===== Working data

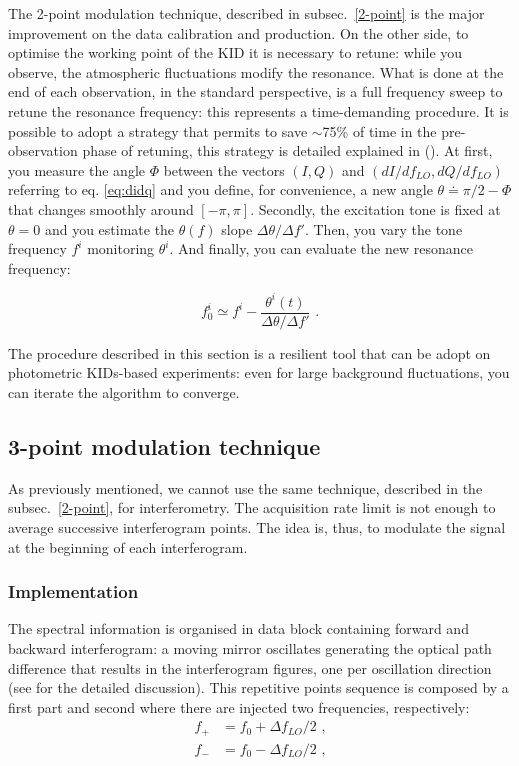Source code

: \documentclass[twocolumn,traditabstract]{aa}\\
\begin{document}
The 2-point modulation technique, described in subsec.~\ref{2-point} is the major improvement on the data calibration and production. On the other side, to optimise the working point of the KID it is necessary to retune: while you observe, the atmospheric fluctuations modify the resonance. What is done at the end of each observation, in the standard perspective, is a full frequency sweep to retune the resonance frequency: this represents a time-demanding procedure. It is possible to adopt a strategy that permits to save $\sim$75\% of time in the pre-observation phase of retuning, this strategy is detailed explained in (\cite{2014SPIE.9153E..02C}). At first, you measure the angle $\Phi$ between the vectors $(I,Q)$ and $(dI/df_{LO},dQ/df_{LO})$ referring to eq. \ref{eq:didq} and you define, for convenience, a new angle $\theta\doteq \pi/2-\Phi$ that changes smoothly around $[-\pi,\pi]$. Secondly, the excitation tone is fixed at $\theta=0$ and you estimate the $\theta(f)$ slope $\Delta\theta/\Delta f'$. Then, you vary the tone frequency $f^i$ monitoring $\theta^i$. And finally, you can evaluate the new resonance frequency:

\begin{equation}
f^i_0 \simeq f^i - \frac{\theta^i(t)}{\Delta\theta/\Delta f'} \text{ .}
\end{equation}

The procedure described in this section is a resilient tool that can be adopt on photometric KIDs-based experiments: even for large background fluctuations, you can iterate the algorithm to converge.
\color{black}

\subsection{3-point modulation technique}

As previously mentioned, we cannot use the same technique, described in the subsec.~\ref{2-point}, for interferometry. The acquisition rate limit is not enough to average successive interferogram points. The idea is, thus, to modulate the signal at the beginning of each interferogram.

\subsubsection{Implementation}
The spectral information is organised in data block containing forward and backward interferogram: a moving mirror oscillates generating the optical path difference that results in the interferogram figures, one per oscillation direction (see \cite{fasano-ltd} for the detailed discussion). This repetitive points sequence is composed by a first part and second where there are injected two frequencies, respectively:
\begin{equation}
\begin{align}
f_+ &= f_0 + \Delta f_{LO}/2 	\text{ ,}
\\
f_- &= f_0 - \Delta f_{LO}/2	\text{ ,}
\end{align}
\label{eq:fmod}
\end{equation}
\end{document}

==========

Please retype the material in full, exactly as it reads, apart from the images.

→ Expected answer
Source code

: \documentclass[twocolumn,traditabstract]{aa}\\
\begin{document}
The 2-point modulation technique, described in subsec.~\ref{2-point} is the major improvement on the data calibration and production. On the other side, to optimise the working point of the KID it is necessary to retune: while you observe, the atmospheric fluctuations modify the resonance. What is done at the end of each observation, in the standard perspective, is a full frequency sweep to retune the resonance frequency: this represents a time-demanding procedure. It is possible to adopt a strategy that permits to save $\sim$75\% of time in the pre-observation phase of retuning, this strategy is detailed explained in (\cite{2014SPIE.9153E..02C}). At first, you measure the angle $\Phi$ between the vectors $(I,Q)$ and $(dI/df_{LO},dQ/df_{LO})$ referring to eq. \ref{eq:didq} and you define, for convenience, a new angle $\theta\doteq \pi/2-\Phi$ that changes smoothly around $[-\pi,\pi]$. Secondly, the excitation tone is fixed at $\theta=0$ and you estimate the $\theta(f)$ slope $\Delta\theta/\Delta f'$. Then, you vary the tone frequency $f^i$ monitoring $\theta^i$. And finally, you can evaluate the new resonance frequency:

\begin{equation}
f^i_0 \simeq f^i - \frac{\theta^i(t)}{\Delta\theta/\Delta f'} \text{ .}
\end{equation}

The procedure described in this section is a resilient tool that can be adopt on photometric KIDs-based experiments: even for large background fluctuations, you can iterate the algorithm to converge.
\color{black}

\subsection{3-point modulation technique}

As previously mentioned, we cannot use the same technique, described in the subsec.~\ref{2-point}, for interferometry. The acquisition rate limit is not enough to average successive interferogram points. The idea is, thus, to modulate the signal at the beginning of each interferogram.

\subsubsection{Implementation}
The spectral information is organised in data block containing forward and backward interferogram: a moving mirror oscillates generating the optical path difference that results in the interferogram figures, one per oscillation direction (see \cite{fasano-ltd} for the detailed discussion). This repetitive points sequence is composed by a first part and second where there are injected two frequencies, respectively:
\begin{equation}
\begin{align}
f_+ &= f_0 + \Delta f_{LO}/2 	\text{ ,}
\\
f_- &= f_0 - \Delta f_{LO}/2	\text{ ,}
\end{align}
\label{eq:fmod}
\end{equation}
\end{document}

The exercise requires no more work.